Downloading Syosetu Novels

Sep 26, 2021

This article explains how to download web novels from syosetu.com for offline viewing using wget.

But don't even bother with wget! Use my ready-made tool, mkshousetsu instead. It'll download the entire novel and convert it to an EPUB.

Or just download it as a PDF. That's easier than what's below.

Prerequisites

A stable internet connection
wget and relevant dependencies
Patience

Process

Find a web novel you want to download. Let's use https://ncode.syosetu.com/n8792em/ as an example.
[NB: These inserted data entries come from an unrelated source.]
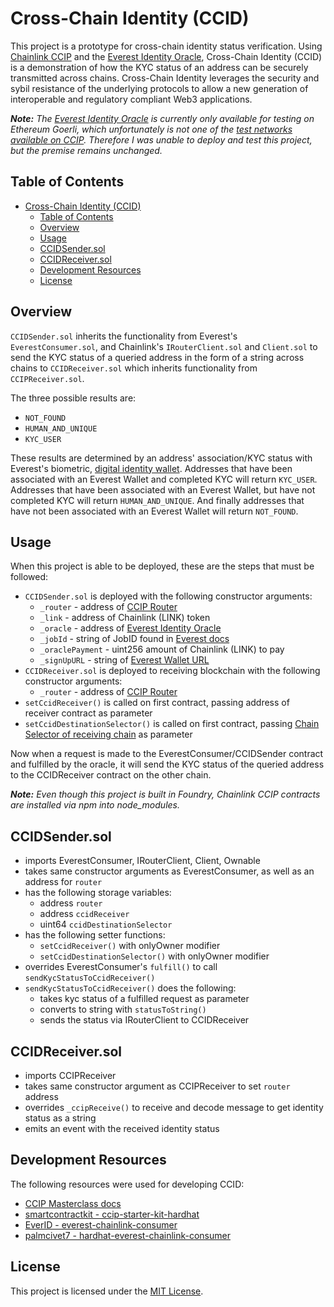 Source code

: # Cross-Chain Identity (CCID)

This project is a prototype for cross-chain identity status verification. Using [Chainlink CCIP](https://docs.chain.link/ccip) and the [Everest Identity Oracle](https://developer.everest.org/#everest-identity-oracle), Cross-Chain Identity (CCID) is a demonstration of how the KYC status of an address can be securely transmitted across chains. Cross-Chain Identity leverages the security and sybil resistance of the underlying protocols to allow a new generation of interoperable and regulatory compliant Web3 applications.

**_Note:_**
_The [Everest Identity Oracle](https://goerli.etherscan.io/address/0xB9756312523826A566e222a34793E414A81c88E1) is currently only available for testing on Ethereum Goerli, which unfortunately is not one of the [test networks available on CCIP](https://docs.chain.link/ccip/supported-networks). Therefore I was unable to deploy and test this project, but the premise remains unchanged._

## Table of Contents

- [Cross-Chain Identity (CCID)](#cross-chain-identity-ccid)
  - [Table of Contents](#table-of-contents)
  - [Overview](#overview)
  - [Usage](#usage)
  - [CCIDSender.sol](#ccidsendersol)
  - [CCIDReceiver.sol](#ccidreceiversol)
  - [Development Resources](#development-resources)
  - [License](#license)

## Overview

`CCIDSender.sol` inherits the functionality from Everest's `EverestConsumer.sol`, and Chainlink's `IRouterClient.sol` and `Client.sol` to send the KYC status of a queried address in the form of a string across chains to `CCIDReceiver.sol` which inherits functionality from `CCIPReceiver.sol`.

The three possible results are:

- `NOT_FOUND`
- `HUMAN_AND_UNIQUE`
- `KYC_USER`

These results are determined by an address' association/KYC status with Everest's biometric, [digital identity wallet](https://wallet.everest.org/). Addresses that have been associated with an Everest Wallet and completed KYC will return `KYC_USER`. Addresses that have been associated with an Everest Wallet, but have not completed KYC will return `HUMAN_AND_UNIQUE`. And finally addresses that have not been associated with an Everest Wallet will return `NOT_FOUND`.

## Usage

When this project is able to be deployed, these are the steps that must be followed:

- `CCIDSender.sol` is deployed with the following constructor arguments:
  - `_router` - address of [CCIP Router](https://docs.chain.link/ccip/supported-networks)
  - `_link` - address of Chainlink (LINK) token
  - `_oracle` - address of [Everest Identity Oracle](https://developer.everest.org/#everest-identity-oracle)
  - `_jobId` - string of JobID found in [Everest docs](https://static-assets.everest.org/web/images/HowToSetupAndUseTheEverestChainlinkService.pdf#page=8)
  - `_oraclePayment` - uint256 amount of Chainlink (LINK) to pay
  - `_signUpURL` - string of [Everest Wallet URL](https://wallet.everest.org/)
- `CCIDReceiver.sol` is deployed to receiving blockchain with the following constructor arguments:
  - `_router` - address of [CCIP Router](https://docs.chain.link/ccip/supported-networks)
- `setCcidReceiver()` is called on first contract, passing address of receiver contract as parameter
- `setCcidDestinationSelector()` is called on first contract, passing [Chain Selector of receiving chain](https://docs.chain.link/ccip/supported-networks) as parameter

Now when a request is made to the EverestConsumer/CCIDSender contract and fulfilled by the oracle, it will send the KYC status of the queried address to the CCIDReceiver contract on the other chain.

**_Note:_**
_Even though this project is built in Foundry, Chainlink CCIP contracts are installed via npm into node_modules._

## CCIDSender.sol

- imports EverestConsumer, IRouterClient, Client, Ownable
- takes same constructor arguments as EverestConsumer, as well as an address for `router`
- has the following storage variables:
  - address `router`
  - address `ccidReceiver`
  - uint64 `ccidDestinationSelector`
- has the following setter functions:
  - `setCcidReceiver()` with onlyOwner modifier
  - `setCcidDestinationSelector()` with onlyOwner modifier
- overrides EverestConsumer's `fulfill()` to call `sendKycStatusToCcidReceiver()`
- `sendKycStatusToCcidReceiver()` does the following:
  - takes kyc status of a fulfilled request as parameter
  - converts to string with `statusToString()`
  - sends the status via IRouterClient to CCIDReceiver

## CCIDReceiver.sol

- imports CCIPReceiver
- takes same constructor argument as CCIPReceiver to set `router` address
- overrides `_ccipReceive()` to receive and decode message to get identity status as a string
- emits an event with the received identity status

## Development Resources

The following resources were used for developing CCID:

- [CCIP Masterclass docs](https://andrej-rakic.gitbook.io/chainlink-ccip/getting-started/how-to-use-chainlink-ccip)
- [smartcontractkit - ccip-starter-kit-hardhat](https://github.com/smartcontractkit/ccip-starter-kit-hardhat)
- [EverID - everest-chainlink-consumer](https://github.com/EverID/everest-chainlink-consumer)
- [palmcivet7 - hardhat-everest-chainlink-consumer](https://github.com/palmcivet7/hardhat-everest-chainlink-consumer)

## License

This project is licensed under the [MIT License](https://opensource.org/license/mit/).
Open a terminal, navigate to the folder you want to download the novel in, and execute this command:

wget -w 1 -np -page-requisites -r -l 1 -E -H -k https://ncode.syosetu.com/n8792em/ -e robots=off --continue

Not all of these options may be necessary, but most of them are. In order, this is what they do:

-w waits for a specified number of seconds. This is important because Syosetu (and most other sites) will block wget HTTP requests because it requests pages too quickly. Additionally, it reduces the strain on the server, so it's polite.
-np applies only when the -r option is used. It's short for "-no-parent", which means that it won't crawl up the directory tree to download pages or resources. In other words, it only crawls down the tree. This cuts down massively on the amount of pages and resources wget downloads and significantly reduces the complexity of the resulting directory tree. Unless you want everything on a website (you don't in this instance), use this.
-page-requisites downloads the necessary resources for a page to function/display properly. Without it, the page will be unstyled except for inline styles. We don't need any of the Javascript, but I don't know how to get rid of it, short of deleting the resources every time, so I just block those resources.
-r downloads pages recursively. Without this, only the page you specify (the index page) would be downloaded.
-l takes an integer and specifies how many levels wget crawls recursively. I've set this to 1 so that it only crawls down 1 time.
-E ensures that documents of type text/html and text/css are affixed with a .html or .css extension respectively. This is helpful for websites that have pages that end with .php, .asp, etc. This isn't helpful for Syosetu, but it's a good default option.
-H downloads pages/resources from websites that are not a part of the domain you specify. This is helpful for sites like Syosetu which rely on a CDN.
-k is a post-download option that rewrites all of the links so that the downloaded files reference each other locally if they exist. It also ensures that .html files pull CSS/JS resources locally instead of from a remote website. This is very important. I can't think of a scenario where this wouldn't apply.
-e robots=off tells wget not to listen to robots.txt. By default, wget will listen to robots.txt, which may limit the pages it crawls. If wget doesn't download all of the necessary pages you need, this is a helpful option to use. The -e option tells wget that what follows is a command that would normally be in .wgetrc, in this case robots=off.
--continue is helpful for continuing partial downloads that were interrupted. This will save your internet connection, but not necessarily your time, as it still goes through all of the pages/resources.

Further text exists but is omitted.